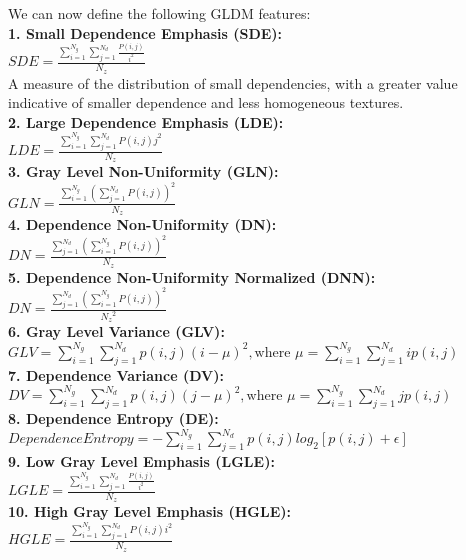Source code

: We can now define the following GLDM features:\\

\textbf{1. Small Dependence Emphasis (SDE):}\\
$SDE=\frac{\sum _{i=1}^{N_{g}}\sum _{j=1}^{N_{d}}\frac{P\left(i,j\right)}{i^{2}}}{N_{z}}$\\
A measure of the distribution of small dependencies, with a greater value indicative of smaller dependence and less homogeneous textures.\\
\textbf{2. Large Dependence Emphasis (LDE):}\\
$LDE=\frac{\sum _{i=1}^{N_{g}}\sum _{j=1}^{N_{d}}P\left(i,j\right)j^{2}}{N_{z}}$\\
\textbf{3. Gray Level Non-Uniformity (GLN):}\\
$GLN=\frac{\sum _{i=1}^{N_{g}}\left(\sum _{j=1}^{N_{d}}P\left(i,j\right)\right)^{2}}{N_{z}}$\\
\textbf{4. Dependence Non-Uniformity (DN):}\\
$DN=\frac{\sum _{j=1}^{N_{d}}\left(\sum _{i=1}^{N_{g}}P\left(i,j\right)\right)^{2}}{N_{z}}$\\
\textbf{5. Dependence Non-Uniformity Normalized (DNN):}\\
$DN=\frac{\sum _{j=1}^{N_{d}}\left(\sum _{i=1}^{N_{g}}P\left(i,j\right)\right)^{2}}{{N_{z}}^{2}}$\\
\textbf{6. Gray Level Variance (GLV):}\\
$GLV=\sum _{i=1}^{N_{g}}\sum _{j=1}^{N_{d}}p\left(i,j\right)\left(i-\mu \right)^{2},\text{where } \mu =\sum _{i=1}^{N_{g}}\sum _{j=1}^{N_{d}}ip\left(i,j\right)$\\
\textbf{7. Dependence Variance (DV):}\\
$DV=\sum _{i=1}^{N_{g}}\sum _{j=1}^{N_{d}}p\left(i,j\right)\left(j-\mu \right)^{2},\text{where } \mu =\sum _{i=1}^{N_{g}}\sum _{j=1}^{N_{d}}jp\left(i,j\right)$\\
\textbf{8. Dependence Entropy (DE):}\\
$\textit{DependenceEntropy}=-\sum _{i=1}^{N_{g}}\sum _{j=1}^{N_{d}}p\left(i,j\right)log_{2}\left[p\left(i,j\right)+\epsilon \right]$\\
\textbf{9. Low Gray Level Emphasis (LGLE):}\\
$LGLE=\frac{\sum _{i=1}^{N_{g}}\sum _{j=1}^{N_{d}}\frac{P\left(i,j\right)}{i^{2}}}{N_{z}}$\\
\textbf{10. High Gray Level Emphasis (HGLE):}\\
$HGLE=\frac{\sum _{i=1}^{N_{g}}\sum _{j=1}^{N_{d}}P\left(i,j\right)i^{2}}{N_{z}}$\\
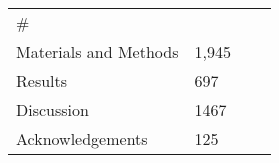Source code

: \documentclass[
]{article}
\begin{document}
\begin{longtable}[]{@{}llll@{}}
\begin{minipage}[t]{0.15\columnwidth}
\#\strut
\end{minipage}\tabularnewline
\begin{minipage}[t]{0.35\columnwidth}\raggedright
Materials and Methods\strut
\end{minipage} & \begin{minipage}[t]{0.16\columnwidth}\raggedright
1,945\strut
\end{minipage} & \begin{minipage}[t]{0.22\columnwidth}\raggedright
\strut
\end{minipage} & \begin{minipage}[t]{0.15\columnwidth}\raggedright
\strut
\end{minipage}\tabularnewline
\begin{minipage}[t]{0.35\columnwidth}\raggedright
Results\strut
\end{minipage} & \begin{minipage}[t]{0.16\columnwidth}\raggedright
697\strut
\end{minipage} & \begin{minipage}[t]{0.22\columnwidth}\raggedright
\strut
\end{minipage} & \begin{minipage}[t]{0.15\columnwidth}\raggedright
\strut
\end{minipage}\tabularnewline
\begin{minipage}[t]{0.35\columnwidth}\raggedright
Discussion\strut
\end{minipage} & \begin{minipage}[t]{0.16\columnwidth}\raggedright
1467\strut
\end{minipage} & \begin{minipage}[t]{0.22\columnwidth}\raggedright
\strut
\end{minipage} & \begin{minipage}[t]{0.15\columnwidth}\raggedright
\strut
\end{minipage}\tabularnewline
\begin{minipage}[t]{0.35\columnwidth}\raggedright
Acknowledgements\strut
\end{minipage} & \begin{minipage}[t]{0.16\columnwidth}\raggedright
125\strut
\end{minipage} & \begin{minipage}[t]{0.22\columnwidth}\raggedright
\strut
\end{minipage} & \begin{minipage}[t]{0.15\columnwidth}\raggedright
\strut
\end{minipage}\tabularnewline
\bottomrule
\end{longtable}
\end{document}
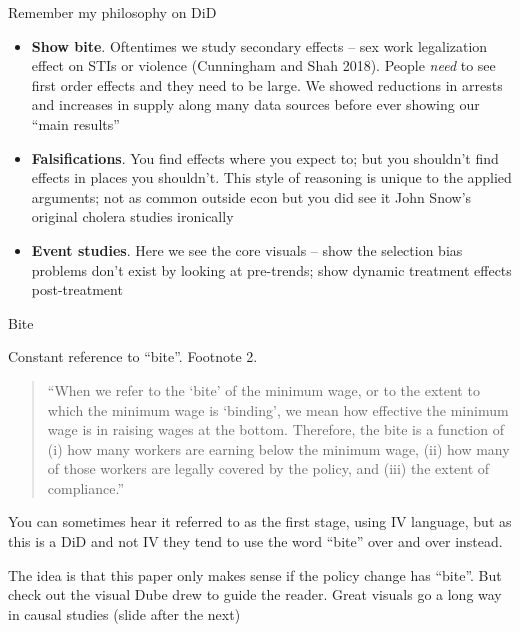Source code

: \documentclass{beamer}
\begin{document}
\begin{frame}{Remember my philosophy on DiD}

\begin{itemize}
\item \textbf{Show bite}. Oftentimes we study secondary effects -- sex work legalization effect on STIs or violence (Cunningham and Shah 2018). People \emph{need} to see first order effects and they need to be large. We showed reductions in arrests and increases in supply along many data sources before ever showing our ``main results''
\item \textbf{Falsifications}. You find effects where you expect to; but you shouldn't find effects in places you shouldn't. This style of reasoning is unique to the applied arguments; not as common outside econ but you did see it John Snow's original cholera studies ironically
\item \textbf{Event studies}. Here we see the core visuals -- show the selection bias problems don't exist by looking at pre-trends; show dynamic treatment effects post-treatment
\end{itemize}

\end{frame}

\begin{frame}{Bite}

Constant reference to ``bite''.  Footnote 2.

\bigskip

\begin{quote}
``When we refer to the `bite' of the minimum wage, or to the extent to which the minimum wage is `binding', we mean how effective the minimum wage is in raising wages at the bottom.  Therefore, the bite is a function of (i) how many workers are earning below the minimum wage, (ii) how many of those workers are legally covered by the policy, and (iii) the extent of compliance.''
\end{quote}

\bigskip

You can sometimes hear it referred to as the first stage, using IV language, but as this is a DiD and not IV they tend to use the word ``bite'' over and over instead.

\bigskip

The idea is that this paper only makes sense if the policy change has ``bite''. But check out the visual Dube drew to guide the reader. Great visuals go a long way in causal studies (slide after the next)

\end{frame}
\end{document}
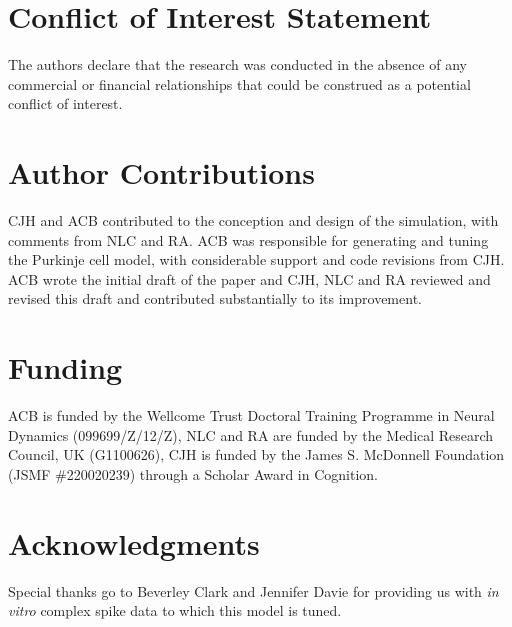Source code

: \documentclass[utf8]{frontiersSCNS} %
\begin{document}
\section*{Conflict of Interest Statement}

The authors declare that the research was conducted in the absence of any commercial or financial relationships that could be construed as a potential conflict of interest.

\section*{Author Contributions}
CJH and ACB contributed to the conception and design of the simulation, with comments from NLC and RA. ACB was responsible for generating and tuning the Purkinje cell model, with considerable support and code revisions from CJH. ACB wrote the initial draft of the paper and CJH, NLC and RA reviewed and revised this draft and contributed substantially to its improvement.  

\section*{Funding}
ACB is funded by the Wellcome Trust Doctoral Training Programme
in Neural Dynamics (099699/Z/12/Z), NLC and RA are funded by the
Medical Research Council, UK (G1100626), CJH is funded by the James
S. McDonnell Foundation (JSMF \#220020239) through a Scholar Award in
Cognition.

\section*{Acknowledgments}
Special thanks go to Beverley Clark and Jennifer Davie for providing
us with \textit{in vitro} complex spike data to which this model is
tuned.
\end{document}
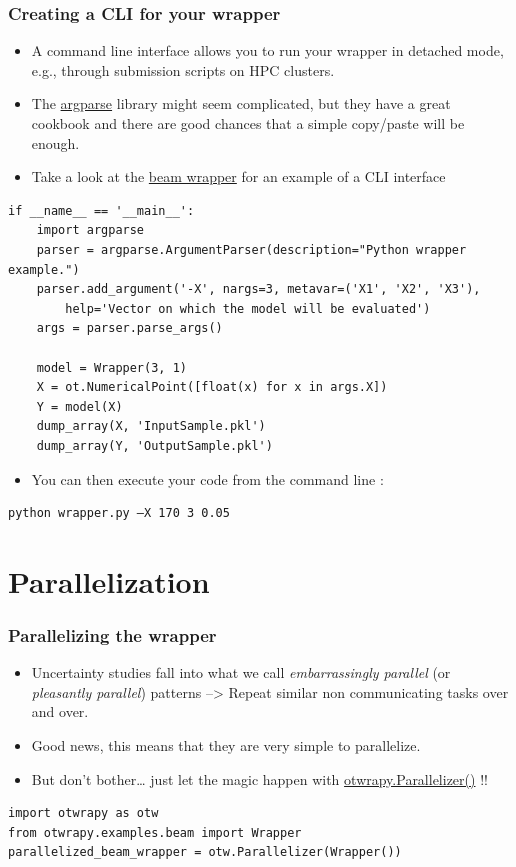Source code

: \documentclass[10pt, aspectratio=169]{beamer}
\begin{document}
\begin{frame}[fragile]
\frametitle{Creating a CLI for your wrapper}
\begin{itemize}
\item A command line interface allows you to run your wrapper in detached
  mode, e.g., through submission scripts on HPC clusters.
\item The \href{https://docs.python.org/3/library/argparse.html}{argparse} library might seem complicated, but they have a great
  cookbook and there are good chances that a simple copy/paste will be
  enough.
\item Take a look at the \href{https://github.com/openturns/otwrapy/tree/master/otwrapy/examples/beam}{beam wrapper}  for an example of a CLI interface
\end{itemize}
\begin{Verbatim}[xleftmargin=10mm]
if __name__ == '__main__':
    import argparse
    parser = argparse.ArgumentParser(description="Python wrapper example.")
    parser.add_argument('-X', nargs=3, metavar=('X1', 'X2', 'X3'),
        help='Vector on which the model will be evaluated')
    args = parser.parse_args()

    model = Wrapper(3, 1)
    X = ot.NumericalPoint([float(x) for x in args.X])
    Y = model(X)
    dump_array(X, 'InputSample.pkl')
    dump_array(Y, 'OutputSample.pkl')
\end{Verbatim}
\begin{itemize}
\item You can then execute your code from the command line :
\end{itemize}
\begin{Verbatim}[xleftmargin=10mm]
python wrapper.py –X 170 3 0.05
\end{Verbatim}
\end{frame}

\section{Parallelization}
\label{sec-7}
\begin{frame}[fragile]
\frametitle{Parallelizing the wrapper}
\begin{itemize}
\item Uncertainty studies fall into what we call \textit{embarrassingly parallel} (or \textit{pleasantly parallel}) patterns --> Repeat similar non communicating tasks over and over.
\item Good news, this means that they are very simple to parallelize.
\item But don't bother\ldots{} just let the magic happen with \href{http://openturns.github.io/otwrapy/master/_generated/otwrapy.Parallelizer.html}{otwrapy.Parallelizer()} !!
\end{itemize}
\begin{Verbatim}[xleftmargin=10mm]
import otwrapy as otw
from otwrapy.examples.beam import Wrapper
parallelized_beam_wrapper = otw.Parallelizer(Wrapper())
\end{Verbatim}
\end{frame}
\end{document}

------------------------------------------------------------------------

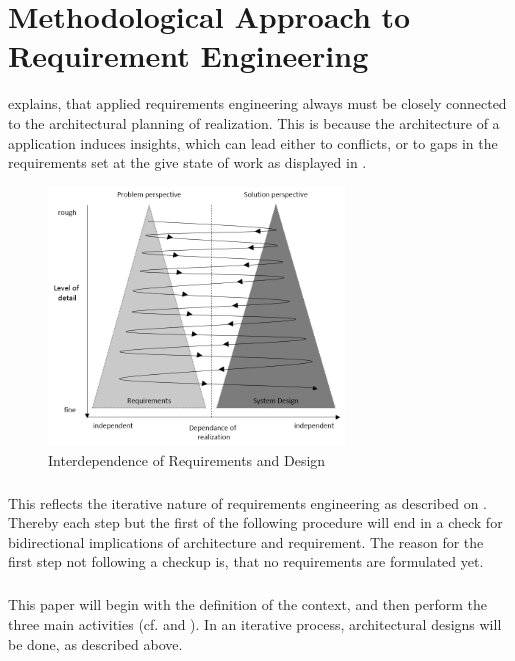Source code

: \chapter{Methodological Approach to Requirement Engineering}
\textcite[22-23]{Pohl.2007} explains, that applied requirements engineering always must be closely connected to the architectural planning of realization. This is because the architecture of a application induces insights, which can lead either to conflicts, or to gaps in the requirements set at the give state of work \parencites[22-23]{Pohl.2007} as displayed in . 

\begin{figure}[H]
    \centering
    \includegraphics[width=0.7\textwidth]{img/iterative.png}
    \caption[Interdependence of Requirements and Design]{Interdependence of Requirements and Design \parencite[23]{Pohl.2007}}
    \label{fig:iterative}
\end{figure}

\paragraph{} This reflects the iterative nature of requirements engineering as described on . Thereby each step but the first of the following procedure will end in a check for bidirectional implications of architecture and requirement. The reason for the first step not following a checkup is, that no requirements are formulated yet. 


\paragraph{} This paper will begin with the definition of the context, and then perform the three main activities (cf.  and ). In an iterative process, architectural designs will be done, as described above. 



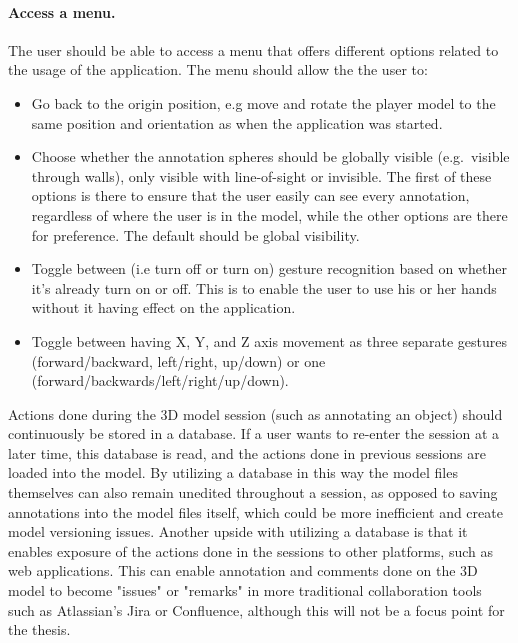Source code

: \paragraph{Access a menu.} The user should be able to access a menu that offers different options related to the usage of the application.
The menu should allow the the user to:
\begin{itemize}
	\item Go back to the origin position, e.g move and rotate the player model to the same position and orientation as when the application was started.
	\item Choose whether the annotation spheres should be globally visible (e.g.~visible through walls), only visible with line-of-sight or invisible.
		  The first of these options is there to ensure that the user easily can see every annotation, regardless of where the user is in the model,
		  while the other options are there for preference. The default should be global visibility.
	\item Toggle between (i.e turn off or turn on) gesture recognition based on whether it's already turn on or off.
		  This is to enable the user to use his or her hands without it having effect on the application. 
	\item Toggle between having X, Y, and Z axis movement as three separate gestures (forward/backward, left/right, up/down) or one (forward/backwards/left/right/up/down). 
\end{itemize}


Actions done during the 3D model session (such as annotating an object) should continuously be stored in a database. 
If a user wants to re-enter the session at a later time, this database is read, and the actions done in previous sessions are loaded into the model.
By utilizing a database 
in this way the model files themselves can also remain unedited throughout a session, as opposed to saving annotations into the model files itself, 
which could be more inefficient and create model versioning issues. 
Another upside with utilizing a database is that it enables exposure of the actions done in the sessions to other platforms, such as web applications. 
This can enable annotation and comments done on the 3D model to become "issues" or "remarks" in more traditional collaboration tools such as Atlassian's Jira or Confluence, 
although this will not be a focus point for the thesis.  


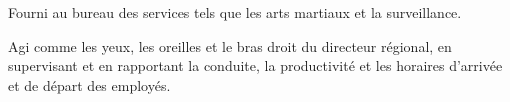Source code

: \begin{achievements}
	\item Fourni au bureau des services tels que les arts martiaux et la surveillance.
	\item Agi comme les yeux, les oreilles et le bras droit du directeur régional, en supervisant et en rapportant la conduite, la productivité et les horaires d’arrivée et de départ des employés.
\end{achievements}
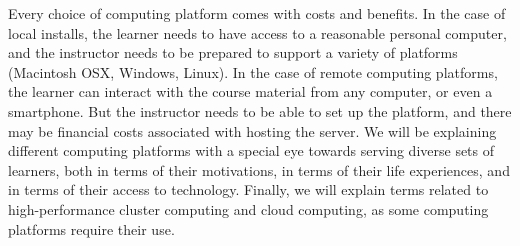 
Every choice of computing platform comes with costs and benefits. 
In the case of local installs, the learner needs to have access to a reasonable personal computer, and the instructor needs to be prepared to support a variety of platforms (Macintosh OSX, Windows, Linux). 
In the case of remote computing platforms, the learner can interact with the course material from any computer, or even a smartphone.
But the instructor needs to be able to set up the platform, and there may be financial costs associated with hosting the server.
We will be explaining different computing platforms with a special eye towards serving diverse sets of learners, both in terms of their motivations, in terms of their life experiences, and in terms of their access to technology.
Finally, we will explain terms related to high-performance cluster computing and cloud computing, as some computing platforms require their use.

------------------------------------------------------------------------

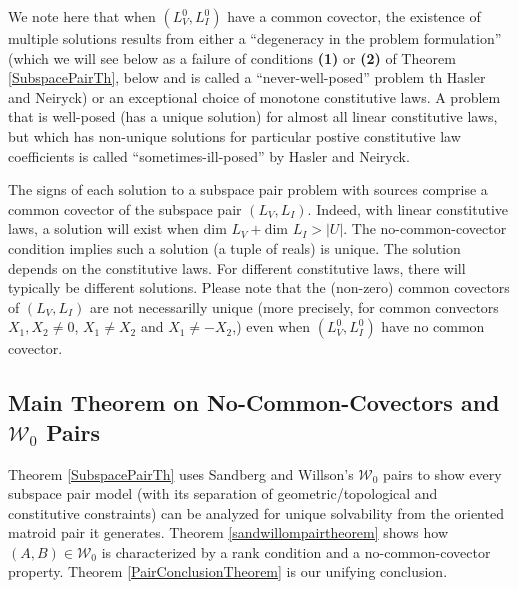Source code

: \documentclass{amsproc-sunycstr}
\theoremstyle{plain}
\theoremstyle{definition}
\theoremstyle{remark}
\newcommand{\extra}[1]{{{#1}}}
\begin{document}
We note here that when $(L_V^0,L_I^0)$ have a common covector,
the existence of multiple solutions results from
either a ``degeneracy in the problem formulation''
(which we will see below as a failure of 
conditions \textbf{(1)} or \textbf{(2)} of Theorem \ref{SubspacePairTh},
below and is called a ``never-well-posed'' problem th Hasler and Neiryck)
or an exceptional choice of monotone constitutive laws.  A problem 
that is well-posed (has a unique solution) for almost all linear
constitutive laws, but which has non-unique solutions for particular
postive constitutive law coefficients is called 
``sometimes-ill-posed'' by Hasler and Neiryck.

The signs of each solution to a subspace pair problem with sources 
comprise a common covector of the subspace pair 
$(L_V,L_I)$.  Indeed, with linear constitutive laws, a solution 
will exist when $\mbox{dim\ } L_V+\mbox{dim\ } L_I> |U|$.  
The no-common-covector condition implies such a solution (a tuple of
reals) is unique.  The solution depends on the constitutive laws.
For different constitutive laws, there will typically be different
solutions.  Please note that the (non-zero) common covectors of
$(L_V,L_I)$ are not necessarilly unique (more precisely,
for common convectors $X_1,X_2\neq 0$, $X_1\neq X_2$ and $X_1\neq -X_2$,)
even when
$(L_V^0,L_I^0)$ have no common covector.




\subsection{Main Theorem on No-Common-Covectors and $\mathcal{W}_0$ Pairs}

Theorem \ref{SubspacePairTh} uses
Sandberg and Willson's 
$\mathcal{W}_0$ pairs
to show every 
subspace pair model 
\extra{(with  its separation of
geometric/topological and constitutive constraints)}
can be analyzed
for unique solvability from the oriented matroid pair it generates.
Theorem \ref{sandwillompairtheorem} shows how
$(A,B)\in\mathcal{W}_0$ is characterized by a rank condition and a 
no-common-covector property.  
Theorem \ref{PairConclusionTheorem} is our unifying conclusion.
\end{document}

------------------------------------------------------------------------

In the listing above, count the lines that contain "choice". Give the number and nothing else.

● **SOLUTION TO THE EXERCISE**: 2